Presented with a record deal at the end of 1993, Jewel promised herself she would prioritize her health. “The reason you see so much burnout in my field is because it’s not a healthy lifestyle, and nobody’s very concerned about your mental health,” she said.
She was offered a $1?million “signing bonus” by almost every major label, she said. She turned it down because she feared being dropped if she didn’t sell enough records. “That ended up saving my career for a long time, for many years, because it was a failure for many years,” she said of “Pieces of You.”
In May 1995, Jewel opened a set for Bob Dylan in San Diego. She made a second album that was never released. While she was in the studio, Dylan’s team reached out to get Jewel to open for him on tour. She joined him in April 1996 and would later find out that her yodeling caught his attention.
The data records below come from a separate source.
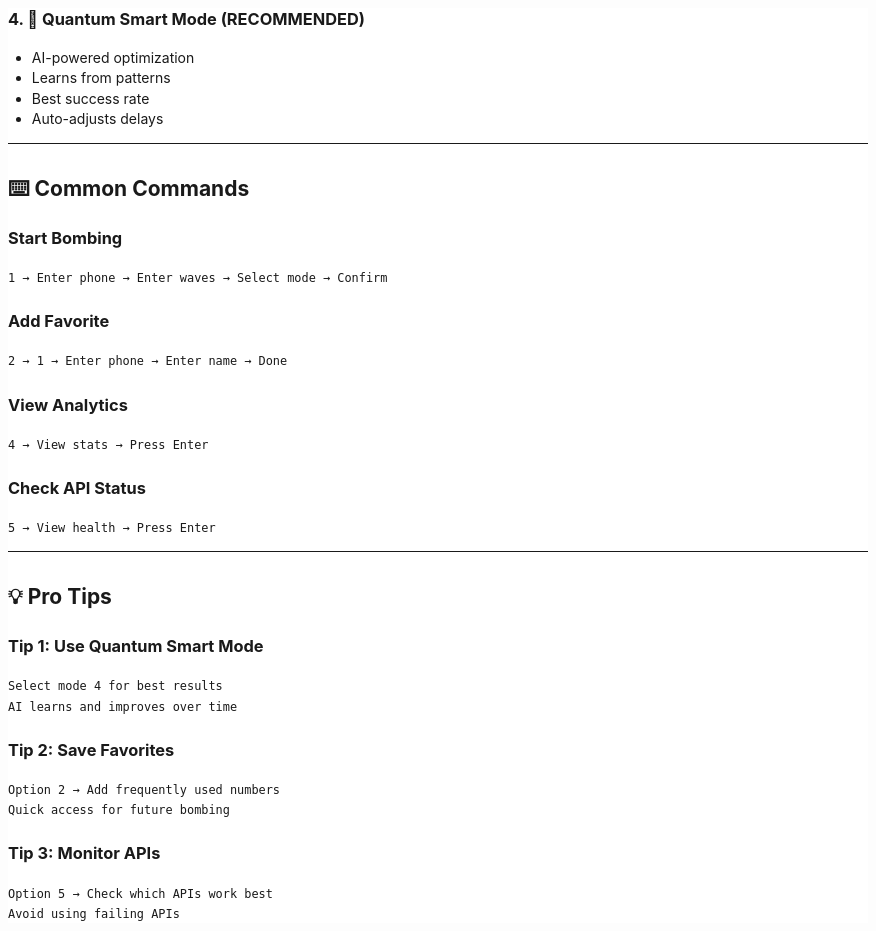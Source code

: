 ### 4. 🧠 Quantum Smart Mode (RECOMMENDED)
- AI-powered optimization
- Learns from patterns
- Best success rate
- Auto-adjusts delays

---

## ⌨️ Common Commands

### Start Bombing
```
1 → Enter phone → Enter waves → Select mode → Confirm
```

### Add Favorite
```
2 → 1 → Enter phone → Enter name → Done
```

### View Analytics
```
4 → View stats → Press Enter
```

### Check API Status
```
5 → View health → Press Enter
```

---

## 💡 Pro Tips

### Tip 1: Use Quantum Smart Mode
```
Select mode 4 for best results
AI learns and improves over time
```

### Tip 2: Save Favorites
```
Option 2 → Add frequently used numbers
Quick access for future bombing
```

### Tip 3: Monitor APIs
```
Option 5 → Check which APIs work best
Avoid using failing APIs
```

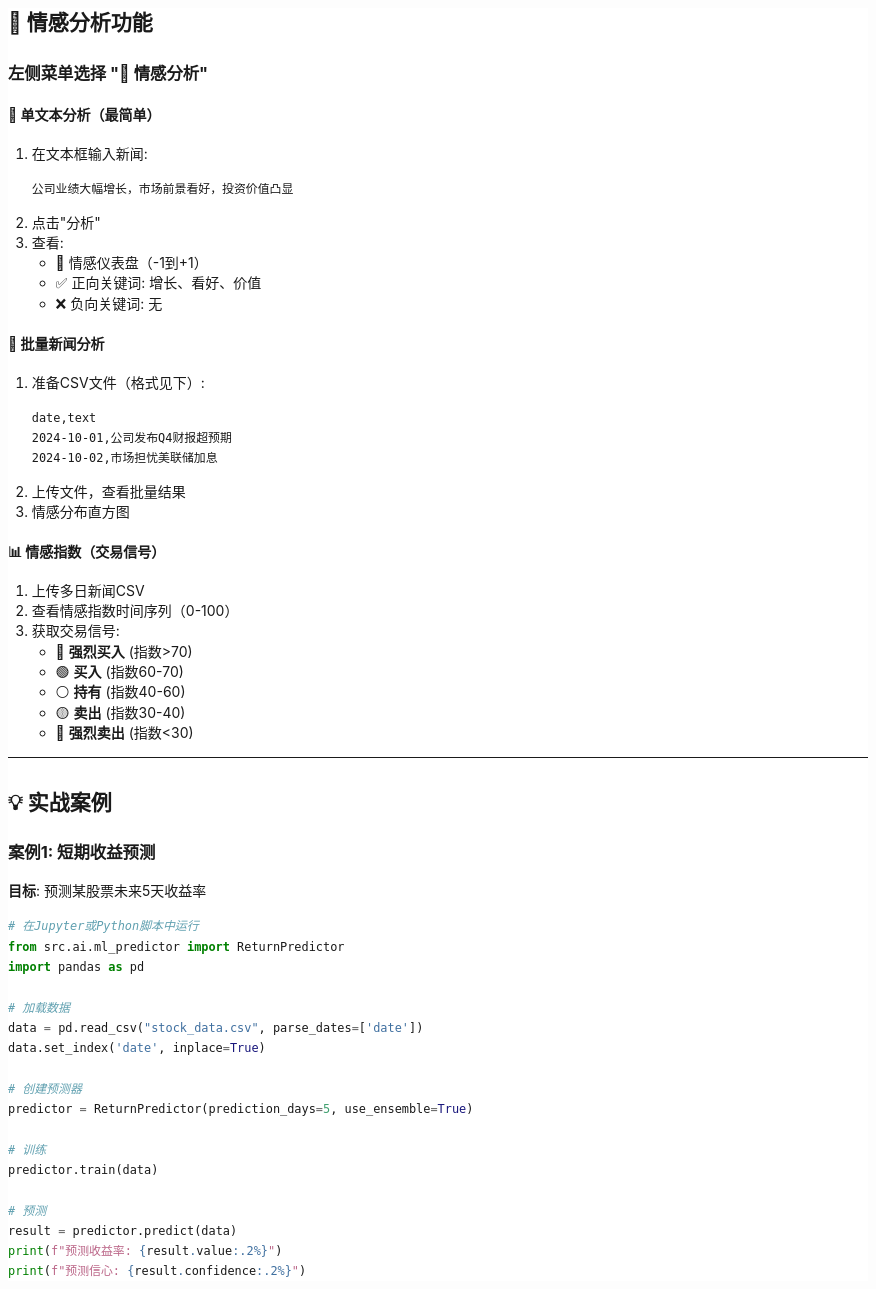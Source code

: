 ## 💬 情感分析功能

### 左侧菜单选择 "💬 情感分析"

#### 📝 单文本分析（最简单）
1. 在文本框输入新闻:
   ```
   公司业绩大幅增长，市场前景看好，投资价值凸显
   ```
2. 点击"分析"
3. 查看:
   - 🎨 情感仪表盘（-1到+1）
   - ✅ 正向关键词: 增长、看好、价值
   - ❌ 负向关键词: 无

#### 📰 批量新闻分析
1. 准备CSV文件（格式见下）:
   ```csv
   date,text
   2024-10-01,公司发布Q4财报超预期
   2024-10-02,市场担忧美联储加息
   ```
2. 上传文件，查看批量结果
3. 情感分布直方图

#### 📊 情感指数（交易信号）
1. 上传多日新闻CSV
2. 查看情感指数时间序列（0-100）
3. 获取交易信号:
   - 🔵 **强烈买入** (指数>70)
   - 🟢 **买入** (指数60-70)
   - ⚪ **持有** (指数40-60)
   - 🟡 **卖出** (指数30-40)
   - 🔴 **强烈卖出** (指数<30)

---

## 💡 实战案例

### 案例1: 短期收益预测
**目标**: 预测某股票未来5天收益率

```python
# 在Jupyter或Python脚本中运行
from src.ai.ml_predictor import ReturnPredictor
import pandas as pd

# 加载数据
data = pd.read_csv("stock_data.csv", parse_dates=['date'])
data.set_index('date', inplace=True)

# 创建预测器
predictor = ReturnPredictor(prediction_days=5, use_ensemble=True)

# 训练
predictor.train(data)

# 预测
result = predictor.predict(data)
print(f"预测收益率: {result.value:.2%}")
print(f"预测信心: {result.confidence:.2%}")
```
“He mentored me, he went over my lyrics with me, gave books to read and music to listen to, and it just came at that exact right time when nobody believed in me,” she said. After touring with Dylan, Neil Young took Jewel under his wing too. Nearly two years later, “Pieces of You” started to gain momentum.
“They both just drilled into my head that if you’re an artist, you better suck it up. You don’t have to cater to radio, you don’t have to cater to anything but what you believe is in your heart, and you better fight for it, and it really just invigorated me,” Jewel said.
Nearly 20 years ago, Jewel began the Inspiring Children Foundation, a nonprofit group to help youth development in underserved communities. In 2019, she produced a documentary, “The Mindfulness Movement,” with Deepak Chopra.
Recently, the foundation has livestreamed conversations with mentors, thought leaders and celebrities who are passionate about mental health. “The only thing I ever used my celebrity for was being able to get to sort of superstar experts,” she said.
Alongside Dr. Judson Brewer, a neuroscientist, Jewel has created a curriculum for her youth foundation.
“We work with kids that have suicidal ideation and extreme anxiety and depression that come from very, very traumatic backgrounds,” she said. “They have no access to therapists, no money for therapists. And so we give them this emotional mindfulness toolkit that worked on me.”
To reach a larger audience, Jewel and Brewer made the program available for free on a separate website that explores meditation and what Jewel calls “mindfulness in motion” or “doing exercises that are practicable.” The website outlines a series of exercises and worksheets focused on retraining your brain, forgiveness, gratitude and more. Users can also discuss the exercise topics and their progress in a community forum.
“It’s important that people understand there’s a lot that you can do yourself to feel better,” Jewel said.